**ACTION ITEM**
Return the entries in their entirety, precisely as given.
____ DATA
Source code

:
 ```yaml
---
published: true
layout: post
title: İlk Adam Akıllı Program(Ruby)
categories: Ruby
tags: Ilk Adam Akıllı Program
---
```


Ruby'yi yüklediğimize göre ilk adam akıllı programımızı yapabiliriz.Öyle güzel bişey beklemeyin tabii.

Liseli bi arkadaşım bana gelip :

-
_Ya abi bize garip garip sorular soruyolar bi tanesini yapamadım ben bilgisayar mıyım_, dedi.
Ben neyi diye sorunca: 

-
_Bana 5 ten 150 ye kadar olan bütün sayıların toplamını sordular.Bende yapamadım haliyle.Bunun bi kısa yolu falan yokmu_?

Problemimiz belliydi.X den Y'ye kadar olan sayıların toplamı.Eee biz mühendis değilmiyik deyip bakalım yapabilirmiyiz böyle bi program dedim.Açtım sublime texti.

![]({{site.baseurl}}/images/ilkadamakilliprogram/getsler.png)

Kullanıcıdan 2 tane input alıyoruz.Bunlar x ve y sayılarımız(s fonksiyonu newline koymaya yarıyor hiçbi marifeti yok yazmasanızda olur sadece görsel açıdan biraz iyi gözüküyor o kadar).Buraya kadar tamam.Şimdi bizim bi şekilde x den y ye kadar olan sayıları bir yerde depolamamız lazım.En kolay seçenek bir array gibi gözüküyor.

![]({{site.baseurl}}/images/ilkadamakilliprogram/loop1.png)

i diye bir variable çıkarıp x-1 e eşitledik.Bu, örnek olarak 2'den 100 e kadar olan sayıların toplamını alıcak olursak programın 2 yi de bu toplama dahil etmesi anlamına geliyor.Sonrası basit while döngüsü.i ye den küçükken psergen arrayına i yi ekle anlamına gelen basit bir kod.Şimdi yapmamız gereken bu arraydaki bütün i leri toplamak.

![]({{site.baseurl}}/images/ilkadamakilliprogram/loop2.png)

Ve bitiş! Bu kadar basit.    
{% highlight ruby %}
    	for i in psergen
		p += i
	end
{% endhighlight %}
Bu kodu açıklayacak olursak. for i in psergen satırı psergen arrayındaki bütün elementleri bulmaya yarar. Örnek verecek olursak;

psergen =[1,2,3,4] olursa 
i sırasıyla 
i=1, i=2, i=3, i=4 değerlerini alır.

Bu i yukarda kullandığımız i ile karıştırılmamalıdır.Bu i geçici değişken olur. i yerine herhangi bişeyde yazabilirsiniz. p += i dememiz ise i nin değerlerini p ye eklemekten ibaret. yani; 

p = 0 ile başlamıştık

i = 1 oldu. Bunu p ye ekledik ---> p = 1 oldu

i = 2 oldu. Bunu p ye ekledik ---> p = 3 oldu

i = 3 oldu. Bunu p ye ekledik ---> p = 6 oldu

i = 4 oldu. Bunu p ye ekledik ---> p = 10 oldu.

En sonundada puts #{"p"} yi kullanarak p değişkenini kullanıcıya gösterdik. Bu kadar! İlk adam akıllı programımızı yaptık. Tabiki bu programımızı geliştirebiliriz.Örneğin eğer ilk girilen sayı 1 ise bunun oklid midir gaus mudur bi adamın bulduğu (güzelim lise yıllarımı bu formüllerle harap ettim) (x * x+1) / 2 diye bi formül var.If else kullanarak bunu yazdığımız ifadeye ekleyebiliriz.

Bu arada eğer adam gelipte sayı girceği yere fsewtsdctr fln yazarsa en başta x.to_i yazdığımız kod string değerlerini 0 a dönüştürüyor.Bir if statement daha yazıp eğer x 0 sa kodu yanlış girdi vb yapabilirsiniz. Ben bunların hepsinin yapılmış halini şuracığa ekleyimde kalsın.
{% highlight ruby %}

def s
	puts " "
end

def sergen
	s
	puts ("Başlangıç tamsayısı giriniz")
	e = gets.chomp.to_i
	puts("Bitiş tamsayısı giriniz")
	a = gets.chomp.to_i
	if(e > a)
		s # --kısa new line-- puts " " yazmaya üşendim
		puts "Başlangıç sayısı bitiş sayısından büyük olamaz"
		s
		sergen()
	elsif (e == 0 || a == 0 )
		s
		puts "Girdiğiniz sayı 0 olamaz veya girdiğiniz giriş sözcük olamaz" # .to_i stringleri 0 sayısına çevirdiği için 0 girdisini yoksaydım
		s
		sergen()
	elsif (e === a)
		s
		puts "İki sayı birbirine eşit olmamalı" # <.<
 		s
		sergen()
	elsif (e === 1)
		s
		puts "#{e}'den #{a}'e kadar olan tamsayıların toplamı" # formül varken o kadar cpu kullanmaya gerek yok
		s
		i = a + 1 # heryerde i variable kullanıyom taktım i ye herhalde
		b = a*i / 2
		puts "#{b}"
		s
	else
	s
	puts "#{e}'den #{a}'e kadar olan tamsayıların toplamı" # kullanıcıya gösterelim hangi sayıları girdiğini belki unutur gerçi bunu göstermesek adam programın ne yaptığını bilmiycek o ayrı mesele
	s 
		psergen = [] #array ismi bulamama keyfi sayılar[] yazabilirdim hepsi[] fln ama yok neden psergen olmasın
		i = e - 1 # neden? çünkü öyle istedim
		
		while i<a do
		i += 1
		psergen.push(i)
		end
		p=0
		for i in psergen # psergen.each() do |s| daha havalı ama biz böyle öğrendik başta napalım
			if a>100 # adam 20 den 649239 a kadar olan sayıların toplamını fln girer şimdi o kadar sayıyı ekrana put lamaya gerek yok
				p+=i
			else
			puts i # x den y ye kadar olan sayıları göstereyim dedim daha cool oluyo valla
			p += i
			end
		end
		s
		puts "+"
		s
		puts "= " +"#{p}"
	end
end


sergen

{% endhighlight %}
________
**YOUR RESPONSE**
Source code

:
 ```yaml
---
published: true
layout: post
title: İlk Adam Akıllı Program(Ruby)
categories: Ruby
tags: Ilk Adam Akıllı Program
---
```


Ruby'yi yüklediğimize göre ilk adam akıllı programımızı yapabiliriz.Öyle güzel bişey beklemeyin tabii.

Liseli bi arkadaşım bana gelip :

-
_Ya abi bize garip garip sorular soruyolar bi tanesini yapamadım ben bilgisayar mıyım_, dedi.
Ben neyi diye sorunca: 

-
_Bana 5 ten 150 ye kadar olan bütün sayıların toplamını sordular.Bende yapamadım haliyle.Bunun bi kısa yolu falan yokmu_?

Problemimiz belliydi.X den Y'ye kadar olan sayıların toplamı.Eee biz mühendis değilmiyik deyip bakalım yapabilirmiyiz böyle bi program dedim.Açtım sublime texti.

![]({{site.baseurl}}/images/ilkadamakilliprogram/getsler.png)

Kullanıcıdan 2 tane input alıyoruz.Bunlar x ve y sayılarımız(s fonksiyonu newline koymaya yarıyor hiçbi marifeti yok yazmasanızda olur sadece görsel açıdan biraz iyi gözüküyor o kadar).Buraya kadar tamam.Şimdi bizim bi şekilde x den y ye kadar olan sayıları bir yerde depolamamız lazım.En kolay seçenek bir array gibi gözüküyor.

![]({{site.baseurl}}/images/ilkadamakilliprogram/loop1.png)

i diye bir variable çıkarıp x-1 e eşitledik.Bu, örnek olarak 2'den 100 e kadar olan sayıların toplamını alıcak olursak programın 2 yi de bu toplama dahil etmesi anlamına geliyor.Sonrası basit while döngüsü.i ye den küçükken psergen arrayına i yi ekle anlamına gelen basit bir kod.Şimdi yapmamız gereken bu arraydaki bütün i leri toplamak.

![]({{site.baseurl}}/images/ilkadamakilliprogram/loop2.png)

Ve bitiş! Bu kadar basit.    
{% highlight ruby %}
    	for i in psergen
		p += i
	end
{% endhighlight %}
Bu kodu açıklayacak olursak. for i in psergen satırı psergen arrayındaki bütün elementleri bulmaya yarar. Örnek verecek olursak;

psergen =[1,2,3,4] olursa 
i sırasıyla 
i=1, i=2, i=3, i=4 değerlerini alır.

Bu i yukarda kullandığımız i ile karıştırılmamalıdır.Bu i geçici değişken olur. i yerine herhangi bişeyde yazabilirsiniz. p += i dememiz ise i nin değerlerini p ye eklemekten ibaret. yani; 

p = 0 ile başlamıştık

i = 1 oldu. Bunu p ye ekledik ---> p = 1 oldu

i = 2 oldu. Bunu p ye ekledik ---> p = 3 oldu

i = 3 oldu. Bunu p ye ekledik ---> p = 6 oldu

i = 4 oldu. Bunu p ye ekledik ---> p = 10 oldu.

En sonundada puts #{"p"} yi kullanarak p değişkenini kullanıcıya gösterdik. Bu kadar! İlk adam akıllı programımızı yaptık. Tabiki bu programımızı geliştirebiliriz.Örneğin eğer ilk girilen sayı 1 ise bunun oklid midir gaus mudur bi adamın bulduğu (güzelim lise yıllarımı bu formüllerle harap ettim) (x * x+1) / 2 diye bi formül var.If else kullanarak bunu yazdığımız ifadeye ekleyebiliriz.

Bu arada eğer adam gelipte sayı girceği yere fsewtsdctr fln yazarsa en başta x.to_i yazdığımız kod string değerlerini 0 a dönüştürüyor.Bir if statement daha yazıp eğer x 0 sa kodu yanlış girdi vb yapabilirsiniz. Ben bunların hepsinin yapılmış halini şuracığa ekleyimde kalsın.
{% highlight ruby %}

def s
	puts " "
end

def sergen
	s
	puts ("Başlangıç tamsayısı giriniz")
	e = gets.chomp.to_i
	puts("Bitiş tamsayısı giriniz")
	a = gets.chomp.to_i
	if(e > a)
		s # --kısa new line-- puts " " yazmaya üşendim
		puts "Başlangıç sayısı bitiş sayısından büyük olamaz"
		s
		sergen()
	elsif (e == 0 || a == 0 )
		s
		puts "Girdiğiniz sayı 0 olamaz veya girdiğiniz giriş sözcük olamaz" # .to_i stringleri 0 sayısına çevirdiği için 0 girdisini yoksaydım
		s
		sergen()
	elsif (e === a)
		s
		puts "İki sayı birbirine eşit olmamalı" # <.<
 		s
		sergen()
	elsif (e === 1)
		s
		puts "#{e}'den #{a}'e kadar olan tamsayıların toplamı" # formül varken o kadar cpu kullanmaya gerek yok
		s
		i = a + 1 # heryerde i variable kullanıyom taktım i ye herhalde
		b = a*i / 2
		puts "#{b}"
		s
	else
	s
	puts "#{e}'den #{a}'e kadar olan tamsayıların toplamı" # kullanıcıya gösterelim hangi sayıları girdiğini belki unutur gerçi bunu göstermesek adam programın ne yaptığını bilmiycek o ayrı mesele
	s 
		psergen = [] #array ismi bulamama keyfi sayılar[] yazabilirdim hepsi[] fln ama yok neden psergen olmasın
		i = e - 1 # neden? çünkü öyle istedim
		
		while i<a do
		i += 1
		psergen.push(i)
		end
		p=0
		for i in psergen # psergen.each() do |s| daha havalı ama biz böyle öğrendik başta napalım
			if a>100 # adam 20 den 649239 a kadar olan sayıların toplamını fln girer şimdi o kadar sayıyı ekrana put lamaya gerek yok
				p+=i
			else
			puts i # x den y ye kadar olan sayıları göstereyim dedim daha cool oluyo valla
			p += i
			end
		end
		s
		puts "+"
		s
		puts "= " +"#{p}"
	end
end


sergen

{% endhighlight %}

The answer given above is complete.